Mike Wright shares some thoughts on maintaining personal well-being

Mike Wright

One way that I try to keep myself mentally fit is to keep physically fit. I don’t say that to suggest that you have to be physically fit to be happy: in fact, some of the most jovial personages are often represented as rich-living, portly, ruddy faced, bon vivant-type characters (I’m thinking Santa Claus, Buddha… and, of course, Brian Blessed!).
But - for me at least - a bit of physical exercise helps to get the endorphins flowing (whatever they are), plus gets me out the house and away from distractions for a little while. For me, running is a form of meditation. It helps me to shift the focus from my senses and thoughts and settle into a rhythm that allows me to direct my attention inwards. The result is I find myself aware and present, without forming any analytical judgements about my environment, the past, or the future. What is left: a sense of stillness and peace? I suspect this is what encouraged Forrest Gump in the famous 1990s movie to take up jogging and stop himself from dwelling over when he and his lady love would be ‘like peas and carrots again’.

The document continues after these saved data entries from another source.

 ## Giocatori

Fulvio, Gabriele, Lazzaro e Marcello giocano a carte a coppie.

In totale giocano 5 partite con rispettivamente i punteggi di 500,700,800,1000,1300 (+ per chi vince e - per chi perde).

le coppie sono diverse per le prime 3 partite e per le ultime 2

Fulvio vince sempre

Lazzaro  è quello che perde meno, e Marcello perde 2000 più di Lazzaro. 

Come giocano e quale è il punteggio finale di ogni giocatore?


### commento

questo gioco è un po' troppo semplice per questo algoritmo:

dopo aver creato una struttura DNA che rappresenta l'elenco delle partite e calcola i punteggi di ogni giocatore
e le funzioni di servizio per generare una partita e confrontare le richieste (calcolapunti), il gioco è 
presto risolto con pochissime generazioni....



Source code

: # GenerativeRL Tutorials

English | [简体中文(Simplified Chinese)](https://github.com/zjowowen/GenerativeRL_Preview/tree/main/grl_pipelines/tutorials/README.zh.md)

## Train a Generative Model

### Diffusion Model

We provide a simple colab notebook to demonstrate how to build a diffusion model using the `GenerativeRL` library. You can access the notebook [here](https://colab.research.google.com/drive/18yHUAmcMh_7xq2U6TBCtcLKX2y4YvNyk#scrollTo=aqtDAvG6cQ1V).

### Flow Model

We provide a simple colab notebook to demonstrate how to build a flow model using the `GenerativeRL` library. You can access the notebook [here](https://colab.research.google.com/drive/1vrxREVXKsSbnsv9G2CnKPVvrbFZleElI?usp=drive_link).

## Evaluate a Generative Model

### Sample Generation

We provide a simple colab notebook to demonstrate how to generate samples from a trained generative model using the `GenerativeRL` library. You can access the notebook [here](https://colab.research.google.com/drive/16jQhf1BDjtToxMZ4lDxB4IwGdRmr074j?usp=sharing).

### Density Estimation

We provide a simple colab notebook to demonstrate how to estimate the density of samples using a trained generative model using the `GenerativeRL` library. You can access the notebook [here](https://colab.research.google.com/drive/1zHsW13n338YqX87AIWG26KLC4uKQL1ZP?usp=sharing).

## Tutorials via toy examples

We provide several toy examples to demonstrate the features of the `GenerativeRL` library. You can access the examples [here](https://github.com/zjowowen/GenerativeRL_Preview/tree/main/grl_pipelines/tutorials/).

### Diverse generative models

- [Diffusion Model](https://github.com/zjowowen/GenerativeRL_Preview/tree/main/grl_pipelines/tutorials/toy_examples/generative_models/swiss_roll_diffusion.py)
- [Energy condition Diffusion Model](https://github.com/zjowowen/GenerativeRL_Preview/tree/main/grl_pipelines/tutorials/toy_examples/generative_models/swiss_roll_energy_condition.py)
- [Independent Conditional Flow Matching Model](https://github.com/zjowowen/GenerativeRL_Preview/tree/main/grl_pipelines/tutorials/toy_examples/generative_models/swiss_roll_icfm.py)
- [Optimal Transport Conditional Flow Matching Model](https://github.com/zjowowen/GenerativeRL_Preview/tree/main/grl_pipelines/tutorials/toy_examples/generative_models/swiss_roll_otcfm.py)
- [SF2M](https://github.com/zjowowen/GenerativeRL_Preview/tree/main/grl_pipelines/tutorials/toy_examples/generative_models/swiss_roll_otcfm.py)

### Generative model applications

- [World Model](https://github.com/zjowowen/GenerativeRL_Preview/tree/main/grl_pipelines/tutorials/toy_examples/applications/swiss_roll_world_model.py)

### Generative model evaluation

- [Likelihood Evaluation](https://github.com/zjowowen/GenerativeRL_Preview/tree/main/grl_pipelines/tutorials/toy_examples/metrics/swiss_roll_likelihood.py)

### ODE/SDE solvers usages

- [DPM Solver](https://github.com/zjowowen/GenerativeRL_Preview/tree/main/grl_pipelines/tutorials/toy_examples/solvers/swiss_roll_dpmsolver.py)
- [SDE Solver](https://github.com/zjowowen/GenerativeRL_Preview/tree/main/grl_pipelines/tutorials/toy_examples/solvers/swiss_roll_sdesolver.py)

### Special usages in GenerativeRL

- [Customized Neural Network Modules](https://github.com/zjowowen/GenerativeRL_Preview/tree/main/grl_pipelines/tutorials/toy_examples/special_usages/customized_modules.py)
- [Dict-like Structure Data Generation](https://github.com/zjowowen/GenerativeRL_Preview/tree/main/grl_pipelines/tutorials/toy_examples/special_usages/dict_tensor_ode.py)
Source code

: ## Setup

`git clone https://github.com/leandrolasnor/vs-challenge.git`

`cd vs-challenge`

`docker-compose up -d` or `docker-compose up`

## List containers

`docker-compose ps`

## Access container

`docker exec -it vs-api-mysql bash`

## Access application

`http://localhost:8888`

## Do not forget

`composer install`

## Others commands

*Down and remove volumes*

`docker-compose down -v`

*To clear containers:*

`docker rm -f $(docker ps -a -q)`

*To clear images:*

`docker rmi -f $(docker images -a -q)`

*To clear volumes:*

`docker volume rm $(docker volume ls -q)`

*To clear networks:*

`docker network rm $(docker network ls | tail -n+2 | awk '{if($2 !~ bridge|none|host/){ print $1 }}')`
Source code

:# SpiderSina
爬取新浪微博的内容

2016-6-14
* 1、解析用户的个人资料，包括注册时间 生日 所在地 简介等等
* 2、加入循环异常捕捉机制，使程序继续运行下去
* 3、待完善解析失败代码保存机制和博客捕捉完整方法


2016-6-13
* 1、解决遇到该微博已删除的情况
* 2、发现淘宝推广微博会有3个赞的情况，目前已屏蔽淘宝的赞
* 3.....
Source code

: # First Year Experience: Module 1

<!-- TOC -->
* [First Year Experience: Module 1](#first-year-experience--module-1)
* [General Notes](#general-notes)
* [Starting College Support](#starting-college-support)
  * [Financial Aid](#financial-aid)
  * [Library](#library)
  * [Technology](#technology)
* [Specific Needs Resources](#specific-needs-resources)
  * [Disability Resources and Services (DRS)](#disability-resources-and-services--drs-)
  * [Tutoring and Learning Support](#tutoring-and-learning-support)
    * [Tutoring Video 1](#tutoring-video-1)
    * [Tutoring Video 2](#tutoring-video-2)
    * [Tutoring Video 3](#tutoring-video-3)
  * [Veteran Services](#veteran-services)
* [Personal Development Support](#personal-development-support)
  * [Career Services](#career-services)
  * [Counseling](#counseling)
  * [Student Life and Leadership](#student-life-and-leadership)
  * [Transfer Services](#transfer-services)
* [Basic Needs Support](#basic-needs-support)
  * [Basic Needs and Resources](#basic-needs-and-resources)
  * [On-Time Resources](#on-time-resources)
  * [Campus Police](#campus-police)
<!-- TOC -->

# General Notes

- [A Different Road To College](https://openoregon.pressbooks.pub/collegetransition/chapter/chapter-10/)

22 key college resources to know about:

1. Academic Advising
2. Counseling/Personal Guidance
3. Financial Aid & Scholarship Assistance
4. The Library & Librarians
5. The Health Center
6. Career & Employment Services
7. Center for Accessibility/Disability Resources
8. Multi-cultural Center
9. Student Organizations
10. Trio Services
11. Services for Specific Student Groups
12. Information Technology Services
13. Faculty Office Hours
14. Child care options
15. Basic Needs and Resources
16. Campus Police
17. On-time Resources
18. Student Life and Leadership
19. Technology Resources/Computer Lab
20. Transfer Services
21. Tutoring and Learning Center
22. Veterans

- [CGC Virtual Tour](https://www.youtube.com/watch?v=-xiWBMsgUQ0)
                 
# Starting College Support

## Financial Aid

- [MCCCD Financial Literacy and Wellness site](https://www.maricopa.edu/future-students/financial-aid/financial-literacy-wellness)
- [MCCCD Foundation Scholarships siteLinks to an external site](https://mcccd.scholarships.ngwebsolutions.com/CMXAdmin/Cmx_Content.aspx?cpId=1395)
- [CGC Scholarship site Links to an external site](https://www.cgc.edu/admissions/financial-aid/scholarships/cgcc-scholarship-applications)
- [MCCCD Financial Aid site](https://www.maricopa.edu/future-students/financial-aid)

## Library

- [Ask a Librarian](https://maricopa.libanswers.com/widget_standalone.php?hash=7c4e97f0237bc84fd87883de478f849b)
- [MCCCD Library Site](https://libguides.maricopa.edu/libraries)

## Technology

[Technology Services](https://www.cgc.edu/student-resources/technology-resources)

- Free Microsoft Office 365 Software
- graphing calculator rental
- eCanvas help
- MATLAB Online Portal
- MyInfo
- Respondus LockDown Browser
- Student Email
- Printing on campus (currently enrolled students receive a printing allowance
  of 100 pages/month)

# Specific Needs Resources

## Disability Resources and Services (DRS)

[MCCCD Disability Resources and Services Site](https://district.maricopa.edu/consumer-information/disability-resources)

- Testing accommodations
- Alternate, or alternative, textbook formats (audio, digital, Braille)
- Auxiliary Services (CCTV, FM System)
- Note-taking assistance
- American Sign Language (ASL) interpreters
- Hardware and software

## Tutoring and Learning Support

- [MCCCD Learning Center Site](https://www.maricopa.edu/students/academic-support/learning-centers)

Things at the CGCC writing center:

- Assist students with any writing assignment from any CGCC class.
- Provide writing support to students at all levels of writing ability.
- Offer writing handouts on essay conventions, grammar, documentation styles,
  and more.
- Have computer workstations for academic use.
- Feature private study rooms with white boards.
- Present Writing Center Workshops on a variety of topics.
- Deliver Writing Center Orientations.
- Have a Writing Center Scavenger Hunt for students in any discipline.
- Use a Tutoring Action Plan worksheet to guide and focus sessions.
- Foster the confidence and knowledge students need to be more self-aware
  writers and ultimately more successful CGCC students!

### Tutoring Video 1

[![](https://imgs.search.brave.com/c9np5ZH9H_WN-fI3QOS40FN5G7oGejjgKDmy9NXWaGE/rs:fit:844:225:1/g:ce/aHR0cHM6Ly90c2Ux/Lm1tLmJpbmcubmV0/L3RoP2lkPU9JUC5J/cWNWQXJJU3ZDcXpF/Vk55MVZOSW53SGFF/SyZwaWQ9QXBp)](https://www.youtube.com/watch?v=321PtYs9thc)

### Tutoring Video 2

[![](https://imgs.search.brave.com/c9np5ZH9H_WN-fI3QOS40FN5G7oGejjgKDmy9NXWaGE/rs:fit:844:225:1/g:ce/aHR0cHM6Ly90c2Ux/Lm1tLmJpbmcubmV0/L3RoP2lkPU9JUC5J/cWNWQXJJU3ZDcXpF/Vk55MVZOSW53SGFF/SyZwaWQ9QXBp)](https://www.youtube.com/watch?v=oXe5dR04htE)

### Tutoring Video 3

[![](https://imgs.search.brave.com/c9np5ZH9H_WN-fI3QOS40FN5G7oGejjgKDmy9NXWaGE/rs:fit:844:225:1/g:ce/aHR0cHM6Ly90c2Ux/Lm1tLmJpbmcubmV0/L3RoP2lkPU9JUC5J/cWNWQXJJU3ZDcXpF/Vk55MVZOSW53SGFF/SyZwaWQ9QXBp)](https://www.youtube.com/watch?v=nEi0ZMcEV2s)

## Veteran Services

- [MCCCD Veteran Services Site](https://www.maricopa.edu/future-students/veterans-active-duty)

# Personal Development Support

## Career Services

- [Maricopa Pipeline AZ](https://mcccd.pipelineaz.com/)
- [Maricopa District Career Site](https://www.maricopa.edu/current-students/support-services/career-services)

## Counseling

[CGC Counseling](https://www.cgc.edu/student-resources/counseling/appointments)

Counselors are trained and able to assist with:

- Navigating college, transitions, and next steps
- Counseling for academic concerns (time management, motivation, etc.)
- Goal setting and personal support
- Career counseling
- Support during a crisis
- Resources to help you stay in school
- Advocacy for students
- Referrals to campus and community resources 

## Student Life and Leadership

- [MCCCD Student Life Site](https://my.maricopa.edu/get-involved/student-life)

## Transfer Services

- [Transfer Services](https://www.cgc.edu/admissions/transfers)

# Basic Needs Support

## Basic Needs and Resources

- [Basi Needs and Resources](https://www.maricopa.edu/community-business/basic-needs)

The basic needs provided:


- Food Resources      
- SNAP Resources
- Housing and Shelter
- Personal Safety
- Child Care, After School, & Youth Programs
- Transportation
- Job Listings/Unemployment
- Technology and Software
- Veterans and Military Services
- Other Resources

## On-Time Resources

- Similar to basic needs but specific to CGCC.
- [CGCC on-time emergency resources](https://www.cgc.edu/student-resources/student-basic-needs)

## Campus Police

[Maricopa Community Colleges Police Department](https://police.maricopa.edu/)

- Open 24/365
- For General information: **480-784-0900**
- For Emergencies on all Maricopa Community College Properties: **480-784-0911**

Actually, if the words ‘I’m drunk’ are substituted for ‘I run’ (perhaps both a literal and figurative suggestion?), the following lyrics of Bob Dylan are quite fitting: Well, ask me why I’m drunk alla time/It levels my head and eases my mind. It seems that in fact most of us use some method of adjustment to reach a happy state.
However, I find it’s not really practical or possible to always be running - nor do I feel it to be positive to become addicted to practices that keep me from functioning and living in every day terms. So I have found other means of recalibrating myself towards happiness. I personally find that reading a poem, reciting certain song lyrics, or even just stopping and observing life happening, without interpreting it, can help. Like Tolstoy says, ‘In the name of God, stop a moment, cease your work, look around you’ – the old procrastinator!
Perrhaps try this: S.T.O.P....
There is an attitude expressed in Zen Buddhism I often remind myself of, as I feel it conveys a wholesome approach towards well-being. It upholds the practical wisdom that when we are hungry, we eat, when we are sleepy, we lay ourselves down - that our minds live harmoniously with necessary actions.
Obvious, right? Probably, but it isn’t always easy. I have experienced mornings when the alarm clock has seemingly beckoned an overwhelming task, as though I am Sisyphus, having to face rolling the proverbial boulder up a hill all Eternity, without knowing why.
But if instead of despairing, I perhaps invoke the gentle and simple spirit of Donovan’s lyrics and sing, Happiness runs in a circular motion. Thought is like a little boat upon the sea. Everybody is a part of everything anyway. You can have everything if you let yourself be’, well, then I find the day starts to unfold a little more easily.
Worth a try in your case? I think it may well be.